=== Information provided ===
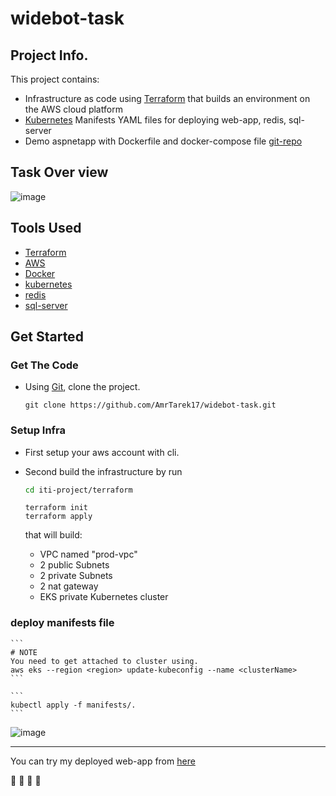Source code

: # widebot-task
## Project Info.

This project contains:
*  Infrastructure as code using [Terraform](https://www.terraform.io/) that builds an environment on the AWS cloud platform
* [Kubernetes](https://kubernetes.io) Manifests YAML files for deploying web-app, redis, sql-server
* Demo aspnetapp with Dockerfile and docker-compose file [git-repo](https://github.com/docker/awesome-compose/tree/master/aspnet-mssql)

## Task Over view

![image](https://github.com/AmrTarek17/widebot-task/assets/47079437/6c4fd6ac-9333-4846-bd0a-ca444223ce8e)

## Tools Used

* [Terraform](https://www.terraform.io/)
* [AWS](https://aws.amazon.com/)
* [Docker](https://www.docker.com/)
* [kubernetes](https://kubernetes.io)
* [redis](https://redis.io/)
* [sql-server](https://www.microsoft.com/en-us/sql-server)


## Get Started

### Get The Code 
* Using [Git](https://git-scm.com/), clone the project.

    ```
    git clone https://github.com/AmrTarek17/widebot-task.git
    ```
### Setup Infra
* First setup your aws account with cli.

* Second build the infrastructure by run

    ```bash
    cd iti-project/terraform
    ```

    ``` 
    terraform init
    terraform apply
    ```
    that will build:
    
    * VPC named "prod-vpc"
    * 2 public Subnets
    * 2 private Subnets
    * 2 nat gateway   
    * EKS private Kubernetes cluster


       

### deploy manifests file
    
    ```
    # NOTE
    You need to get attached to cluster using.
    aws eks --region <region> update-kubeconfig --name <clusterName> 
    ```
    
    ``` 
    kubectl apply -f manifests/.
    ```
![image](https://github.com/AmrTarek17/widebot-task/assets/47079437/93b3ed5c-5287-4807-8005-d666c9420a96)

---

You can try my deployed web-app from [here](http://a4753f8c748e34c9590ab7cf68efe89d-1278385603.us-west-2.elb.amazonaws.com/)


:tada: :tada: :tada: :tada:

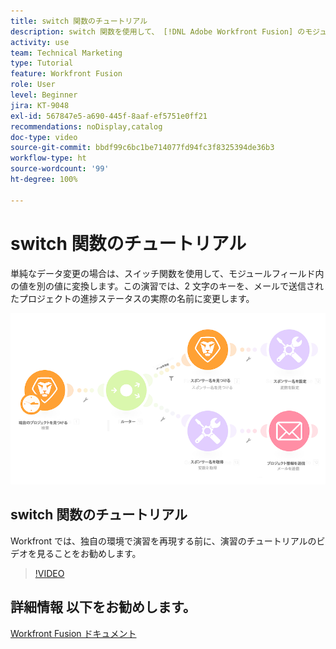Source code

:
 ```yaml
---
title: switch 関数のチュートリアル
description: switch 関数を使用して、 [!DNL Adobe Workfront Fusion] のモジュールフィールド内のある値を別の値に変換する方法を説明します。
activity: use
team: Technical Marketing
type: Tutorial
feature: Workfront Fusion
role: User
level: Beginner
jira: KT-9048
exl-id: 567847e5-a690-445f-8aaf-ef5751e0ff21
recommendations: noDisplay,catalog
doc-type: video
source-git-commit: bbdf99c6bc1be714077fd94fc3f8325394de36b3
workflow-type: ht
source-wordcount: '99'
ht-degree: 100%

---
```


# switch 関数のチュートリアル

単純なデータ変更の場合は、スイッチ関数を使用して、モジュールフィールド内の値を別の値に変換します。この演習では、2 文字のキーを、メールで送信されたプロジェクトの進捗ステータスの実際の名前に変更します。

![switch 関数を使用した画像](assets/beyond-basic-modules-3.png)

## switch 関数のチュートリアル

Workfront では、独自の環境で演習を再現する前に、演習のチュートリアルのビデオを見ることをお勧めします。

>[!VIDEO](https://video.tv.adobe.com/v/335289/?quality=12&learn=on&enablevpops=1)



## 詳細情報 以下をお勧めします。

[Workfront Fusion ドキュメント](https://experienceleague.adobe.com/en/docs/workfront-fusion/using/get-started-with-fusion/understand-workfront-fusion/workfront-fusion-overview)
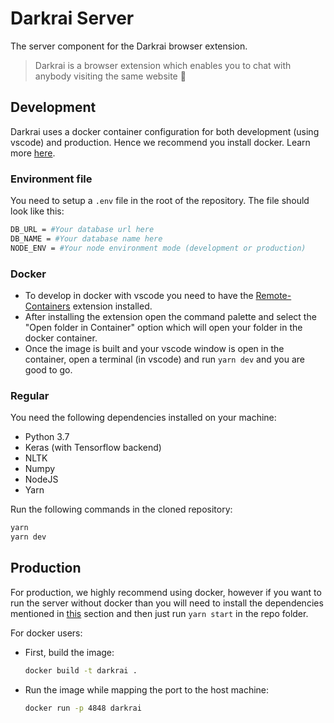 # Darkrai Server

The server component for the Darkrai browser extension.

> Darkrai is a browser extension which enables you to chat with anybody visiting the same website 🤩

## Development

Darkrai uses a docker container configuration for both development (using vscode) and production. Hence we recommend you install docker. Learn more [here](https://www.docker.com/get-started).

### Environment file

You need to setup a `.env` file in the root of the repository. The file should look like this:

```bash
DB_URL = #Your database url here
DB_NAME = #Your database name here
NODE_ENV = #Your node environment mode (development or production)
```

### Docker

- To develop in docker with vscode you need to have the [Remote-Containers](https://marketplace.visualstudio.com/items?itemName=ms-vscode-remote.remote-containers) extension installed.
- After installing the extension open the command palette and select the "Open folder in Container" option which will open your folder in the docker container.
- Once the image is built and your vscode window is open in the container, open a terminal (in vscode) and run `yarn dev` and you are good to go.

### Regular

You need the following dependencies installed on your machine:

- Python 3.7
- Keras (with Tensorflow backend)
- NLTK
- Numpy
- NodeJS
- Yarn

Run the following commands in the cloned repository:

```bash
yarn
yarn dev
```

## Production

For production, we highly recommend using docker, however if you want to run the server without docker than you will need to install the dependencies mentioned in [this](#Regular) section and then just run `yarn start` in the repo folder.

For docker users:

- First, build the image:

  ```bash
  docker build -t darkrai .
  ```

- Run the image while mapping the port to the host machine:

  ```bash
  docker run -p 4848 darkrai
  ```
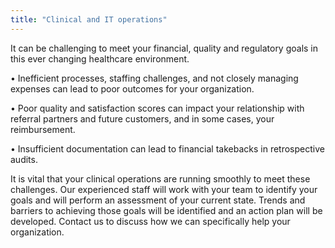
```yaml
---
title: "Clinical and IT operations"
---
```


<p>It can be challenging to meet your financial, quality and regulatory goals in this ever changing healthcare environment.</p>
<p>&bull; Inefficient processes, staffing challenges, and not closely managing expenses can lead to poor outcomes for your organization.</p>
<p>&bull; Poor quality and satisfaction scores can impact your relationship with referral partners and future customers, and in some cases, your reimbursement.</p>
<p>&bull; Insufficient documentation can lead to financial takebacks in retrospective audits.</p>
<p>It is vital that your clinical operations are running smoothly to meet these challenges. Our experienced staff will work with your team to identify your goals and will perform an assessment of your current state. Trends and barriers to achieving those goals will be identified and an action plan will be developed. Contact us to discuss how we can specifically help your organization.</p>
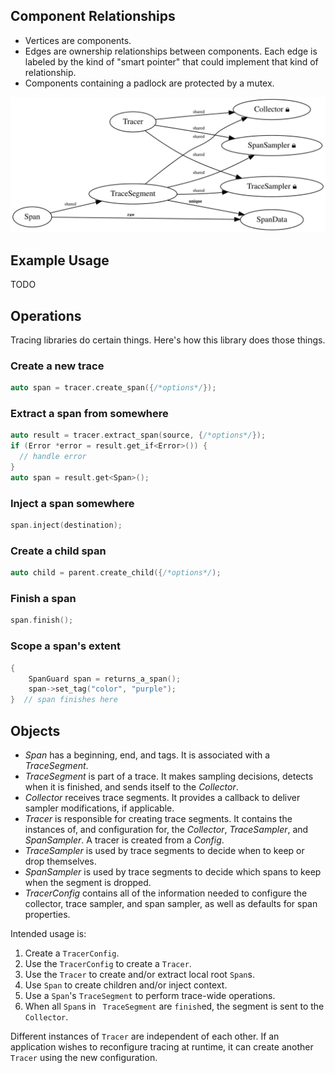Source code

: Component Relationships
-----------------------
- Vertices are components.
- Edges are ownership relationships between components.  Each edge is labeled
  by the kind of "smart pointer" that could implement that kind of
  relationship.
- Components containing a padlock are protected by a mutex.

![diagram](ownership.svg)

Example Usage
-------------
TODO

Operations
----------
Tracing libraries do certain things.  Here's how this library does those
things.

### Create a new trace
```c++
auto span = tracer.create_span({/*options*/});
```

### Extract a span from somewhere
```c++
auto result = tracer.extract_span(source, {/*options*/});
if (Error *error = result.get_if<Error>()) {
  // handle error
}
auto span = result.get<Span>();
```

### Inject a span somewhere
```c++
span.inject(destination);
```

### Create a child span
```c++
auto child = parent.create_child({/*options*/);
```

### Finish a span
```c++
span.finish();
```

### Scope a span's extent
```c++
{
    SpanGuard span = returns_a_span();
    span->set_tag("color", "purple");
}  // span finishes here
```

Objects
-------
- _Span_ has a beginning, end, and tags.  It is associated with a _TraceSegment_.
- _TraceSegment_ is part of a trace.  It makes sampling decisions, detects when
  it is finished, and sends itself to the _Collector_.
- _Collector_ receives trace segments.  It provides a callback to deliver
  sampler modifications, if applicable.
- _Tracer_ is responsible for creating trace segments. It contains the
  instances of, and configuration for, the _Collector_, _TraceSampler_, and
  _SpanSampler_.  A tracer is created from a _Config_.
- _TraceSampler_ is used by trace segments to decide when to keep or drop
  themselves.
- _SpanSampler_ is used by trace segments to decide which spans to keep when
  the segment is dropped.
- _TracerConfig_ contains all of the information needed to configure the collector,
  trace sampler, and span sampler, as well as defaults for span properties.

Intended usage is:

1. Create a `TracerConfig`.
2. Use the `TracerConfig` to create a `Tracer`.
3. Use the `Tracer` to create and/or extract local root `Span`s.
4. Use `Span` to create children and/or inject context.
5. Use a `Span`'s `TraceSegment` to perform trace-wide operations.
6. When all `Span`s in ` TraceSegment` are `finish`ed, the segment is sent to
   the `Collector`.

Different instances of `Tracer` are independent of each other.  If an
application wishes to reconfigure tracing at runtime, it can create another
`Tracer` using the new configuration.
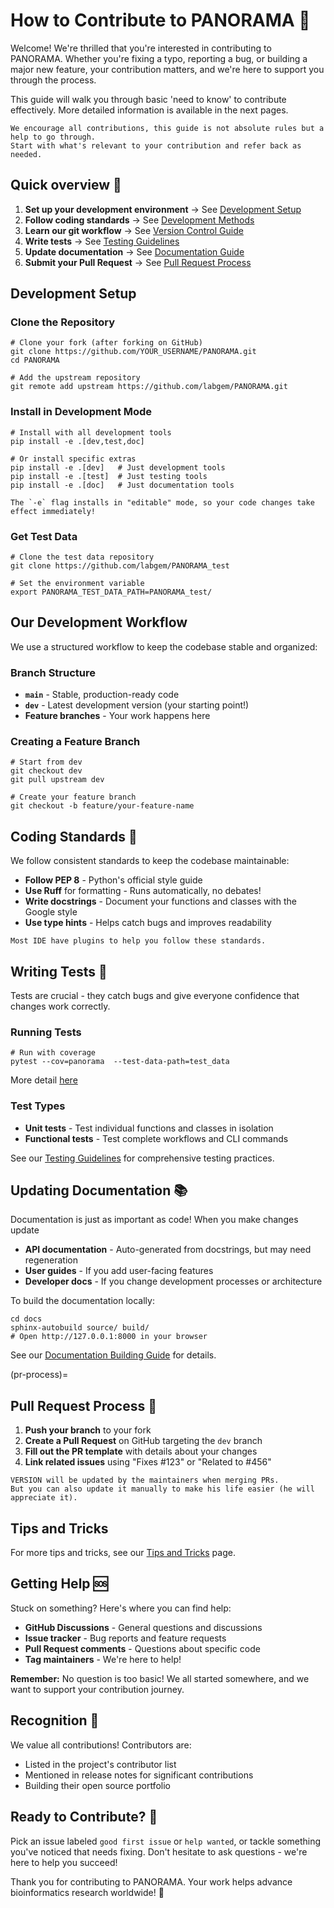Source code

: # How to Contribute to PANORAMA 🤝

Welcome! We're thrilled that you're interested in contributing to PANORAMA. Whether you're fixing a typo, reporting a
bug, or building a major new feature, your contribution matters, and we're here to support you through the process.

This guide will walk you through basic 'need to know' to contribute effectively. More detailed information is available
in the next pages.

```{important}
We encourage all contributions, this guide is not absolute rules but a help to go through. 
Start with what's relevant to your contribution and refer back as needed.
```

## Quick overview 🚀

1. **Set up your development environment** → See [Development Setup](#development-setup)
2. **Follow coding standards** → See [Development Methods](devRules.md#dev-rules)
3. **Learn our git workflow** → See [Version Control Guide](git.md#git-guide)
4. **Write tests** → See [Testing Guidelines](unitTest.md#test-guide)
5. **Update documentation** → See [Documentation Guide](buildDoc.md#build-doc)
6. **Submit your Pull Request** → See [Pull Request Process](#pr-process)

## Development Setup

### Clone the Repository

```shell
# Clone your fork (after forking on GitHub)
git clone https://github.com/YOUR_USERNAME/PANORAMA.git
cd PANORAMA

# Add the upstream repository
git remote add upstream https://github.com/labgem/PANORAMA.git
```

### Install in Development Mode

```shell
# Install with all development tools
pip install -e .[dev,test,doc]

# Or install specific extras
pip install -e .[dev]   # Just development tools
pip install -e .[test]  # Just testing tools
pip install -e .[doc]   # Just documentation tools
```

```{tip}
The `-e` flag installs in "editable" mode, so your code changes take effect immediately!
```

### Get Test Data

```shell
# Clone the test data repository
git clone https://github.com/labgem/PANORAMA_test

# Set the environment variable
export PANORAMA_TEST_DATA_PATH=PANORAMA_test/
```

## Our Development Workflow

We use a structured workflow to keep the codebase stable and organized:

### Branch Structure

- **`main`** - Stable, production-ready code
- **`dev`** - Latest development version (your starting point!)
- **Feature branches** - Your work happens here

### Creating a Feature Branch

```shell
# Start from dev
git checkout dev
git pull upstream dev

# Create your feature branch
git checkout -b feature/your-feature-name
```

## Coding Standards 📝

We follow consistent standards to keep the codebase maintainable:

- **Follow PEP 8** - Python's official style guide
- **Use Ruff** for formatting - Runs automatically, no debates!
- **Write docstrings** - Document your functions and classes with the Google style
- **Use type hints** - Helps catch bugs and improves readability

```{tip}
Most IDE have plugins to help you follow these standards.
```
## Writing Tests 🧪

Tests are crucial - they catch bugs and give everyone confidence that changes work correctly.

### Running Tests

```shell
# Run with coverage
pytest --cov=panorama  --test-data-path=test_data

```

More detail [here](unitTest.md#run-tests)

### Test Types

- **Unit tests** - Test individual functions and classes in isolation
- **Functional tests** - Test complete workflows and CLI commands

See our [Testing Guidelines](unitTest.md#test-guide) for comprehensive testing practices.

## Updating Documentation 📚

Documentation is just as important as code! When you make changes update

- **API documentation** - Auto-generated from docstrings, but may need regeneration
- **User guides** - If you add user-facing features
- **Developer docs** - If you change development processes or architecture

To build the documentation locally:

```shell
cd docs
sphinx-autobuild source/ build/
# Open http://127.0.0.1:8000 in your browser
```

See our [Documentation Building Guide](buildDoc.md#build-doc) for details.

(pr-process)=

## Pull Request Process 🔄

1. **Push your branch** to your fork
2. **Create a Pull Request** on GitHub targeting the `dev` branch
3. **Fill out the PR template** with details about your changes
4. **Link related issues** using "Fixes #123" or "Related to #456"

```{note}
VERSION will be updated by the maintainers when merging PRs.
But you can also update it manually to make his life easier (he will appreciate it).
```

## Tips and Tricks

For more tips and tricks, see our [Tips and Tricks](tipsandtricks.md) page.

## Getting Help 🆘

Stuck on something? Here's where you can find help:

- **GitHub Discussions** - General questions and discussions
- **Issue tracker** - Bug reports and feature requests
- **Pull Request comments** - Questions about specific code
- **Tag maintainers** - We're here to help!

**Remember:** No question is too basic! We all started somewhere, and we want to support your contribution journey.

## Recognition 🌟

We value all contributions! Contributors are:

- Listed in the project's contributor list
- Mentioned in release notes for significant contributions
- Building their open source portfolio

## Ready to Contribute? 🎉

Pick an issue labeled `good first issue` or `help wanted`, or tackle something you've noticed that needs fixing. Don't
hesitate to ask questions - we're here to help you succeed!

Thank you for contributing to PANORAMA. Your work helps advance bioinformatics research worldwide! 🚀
===
▶ What the task asks
Please give back exactly the lines of this listing beginning at the line with "For more tips" and ending with the line with "hesitate to ask", both included, and nothing else.

▶ Finished exercise
For more tips and tricks, see our [Tips and Tricks](tipsandtricks.md) page.

## Getting Help 🆘

Stuck on something? Here's where you can find help:

- **GitHub Discussions** - General questions and discussions
- **Issue tracker** - Bug reports and feature requests
- **Pull Request comments** - Questions about specific code
- **Tag maintainers** - We're here to help!

**Remember:** No question is too basic! We all started somewhere, and we want to support your contribution journey.

## Recognition 🌟

We value all contributions! Contributors are:

- Listed in the project's contributor list
- Mentioned in release notes for significant contributions
- Building their open source portfolio

## Ready to Contribute? 🎉

Pick an issue labeled `good first issue` or `help wanted`, or tackle something you've noticed that needs fixing. Don't
hesitate to ask questions - we're here to help you succeed!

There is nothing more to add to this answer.